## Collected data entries

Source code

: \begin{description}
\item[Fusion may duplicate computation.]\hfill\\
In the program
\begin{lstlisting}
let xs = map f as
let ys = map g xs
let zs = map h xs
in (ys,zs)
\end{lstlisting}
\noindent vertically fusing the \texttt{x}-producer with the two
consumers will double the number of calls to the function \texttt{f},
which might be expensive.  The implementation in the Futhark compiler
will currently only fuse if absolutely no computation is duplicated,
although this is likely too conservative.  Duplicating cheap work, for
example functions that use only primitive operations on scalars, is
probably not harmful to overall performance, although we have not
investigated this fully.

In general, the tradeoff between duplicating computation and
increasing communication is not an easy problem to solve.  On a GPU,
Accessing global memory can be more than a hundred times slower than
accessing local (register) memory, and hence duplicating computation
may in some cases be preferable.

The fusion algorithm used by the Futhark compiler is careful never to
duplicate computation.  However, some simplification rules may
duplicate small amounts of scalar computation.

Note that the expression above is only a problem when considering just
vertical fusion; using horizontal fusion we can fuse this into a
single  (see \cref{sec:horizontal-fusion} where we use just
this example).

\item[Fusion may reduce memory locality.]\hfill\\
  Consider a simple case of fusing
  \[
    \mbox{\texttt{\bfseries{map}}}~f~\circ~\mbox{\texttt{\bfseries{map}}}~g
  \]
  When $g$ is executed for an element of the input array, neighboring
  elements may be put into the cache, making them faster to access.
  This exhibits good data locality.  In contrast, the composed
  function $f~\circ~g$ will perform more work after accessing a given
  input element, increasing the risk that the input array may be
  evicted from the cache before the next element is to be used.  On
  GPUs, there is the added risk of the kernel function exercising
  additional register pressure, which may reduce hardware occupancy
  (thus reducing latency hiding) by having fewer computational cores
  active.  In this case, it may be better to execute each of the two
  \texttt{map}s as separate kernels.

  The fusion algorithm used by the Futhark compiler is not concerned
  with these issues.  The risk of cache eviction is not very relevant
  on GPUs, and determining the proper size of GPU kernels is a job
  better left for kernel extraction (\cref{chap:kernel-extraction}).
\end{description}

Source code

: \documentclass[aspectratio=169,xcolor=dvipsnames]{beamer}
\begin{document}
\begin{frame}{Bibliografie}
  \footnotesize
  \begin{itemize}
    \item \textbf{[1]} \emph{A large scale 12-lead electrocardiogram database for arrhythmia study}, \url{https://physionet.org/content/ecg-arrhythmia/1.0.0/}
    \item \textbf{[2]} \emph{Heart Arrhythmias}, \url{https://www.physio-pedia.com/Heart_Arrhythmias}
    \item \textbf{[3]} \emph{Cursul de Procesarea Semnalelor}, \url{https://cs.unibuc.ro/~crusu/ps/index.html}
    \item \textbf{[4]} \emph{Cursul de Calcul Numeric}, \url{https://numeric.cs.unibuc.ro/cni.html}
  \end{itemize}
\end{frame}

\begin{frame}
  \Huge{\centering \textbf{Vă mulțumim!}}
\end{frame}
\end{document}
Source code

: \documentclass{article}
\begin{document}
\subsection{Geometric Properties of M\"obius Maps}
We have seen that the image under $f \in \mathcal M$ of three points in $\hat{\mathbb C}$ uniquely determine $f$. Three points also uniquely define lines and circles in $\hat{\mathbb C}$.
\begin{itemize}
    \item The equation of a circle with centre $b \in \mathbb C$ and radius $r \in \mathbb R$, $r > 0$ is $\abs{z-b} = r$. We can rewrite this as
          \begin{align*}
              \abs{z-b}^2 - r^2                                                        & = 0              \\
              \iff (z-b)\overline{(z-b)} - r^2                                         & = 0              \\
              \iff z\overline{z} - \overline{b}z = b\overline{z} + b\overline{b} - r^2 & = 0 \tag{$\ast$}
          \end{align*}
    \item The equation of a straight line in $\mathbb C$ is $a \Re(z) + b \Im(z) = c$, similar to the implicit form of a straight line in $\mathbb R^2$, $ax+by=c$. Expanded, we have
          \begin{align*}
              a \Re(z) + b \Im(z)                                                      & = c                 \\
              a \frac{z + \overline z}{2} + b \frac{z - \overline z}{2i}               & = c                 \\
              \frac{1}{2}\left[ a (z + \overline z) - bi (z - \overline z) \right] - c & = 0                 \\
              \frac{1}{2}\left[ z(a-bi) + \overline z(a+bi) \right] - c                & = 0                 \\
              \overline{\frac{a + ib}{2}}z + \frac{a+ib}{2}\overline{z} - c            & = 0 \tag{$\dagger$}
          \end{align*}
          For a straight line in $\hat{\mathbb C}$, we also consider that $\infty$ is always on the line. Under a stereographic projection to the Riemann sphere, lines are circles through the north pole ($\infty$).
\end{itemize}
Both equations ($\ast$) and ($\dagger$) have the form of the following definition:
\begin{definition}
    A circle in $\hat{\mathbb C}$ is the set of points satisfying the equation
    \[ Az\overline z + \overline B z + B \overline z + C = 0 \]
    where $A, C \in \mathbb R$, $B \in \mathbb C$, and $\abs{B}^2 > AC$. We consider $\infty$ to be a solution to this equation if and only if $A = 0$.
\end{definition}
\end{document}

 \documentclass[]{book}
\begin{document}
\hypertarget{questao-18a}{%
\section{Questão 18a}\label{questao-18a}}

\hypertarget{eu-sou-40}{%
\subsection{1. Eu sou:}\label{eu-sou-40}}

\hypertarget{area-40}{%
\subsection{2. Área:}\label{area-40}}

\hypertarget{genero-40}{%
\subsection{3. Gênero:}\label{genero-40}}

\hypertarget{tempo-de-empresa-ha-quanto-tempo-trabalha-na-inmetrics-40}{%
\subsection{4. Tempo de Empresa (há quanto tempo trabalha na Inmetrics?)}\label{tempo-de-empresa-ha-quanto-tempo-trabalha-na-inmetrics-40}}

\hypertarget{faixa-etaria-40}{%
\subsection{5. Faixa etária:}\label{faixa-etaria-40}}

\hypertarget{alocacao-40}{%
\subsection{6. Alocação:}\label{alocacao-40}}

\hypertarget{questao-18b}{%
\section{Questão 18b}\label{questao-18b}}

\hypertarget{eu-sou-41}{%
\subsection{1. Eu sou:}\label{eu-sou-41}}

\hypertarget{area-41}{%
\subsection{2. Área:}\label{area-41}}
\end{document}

## Exercise brief
In the records above, collect each line with "points".

## Task result
We have seen that the image under $f \in \mathcal M$ of three points in $\hat{\mathbb C}$ uniquely determine $f$. Three points also uniquely define lines and circles in $\hat{\mathbb C}$.
    A circle in $\hat{\mathbb C}$ is the set of points satisfying the equation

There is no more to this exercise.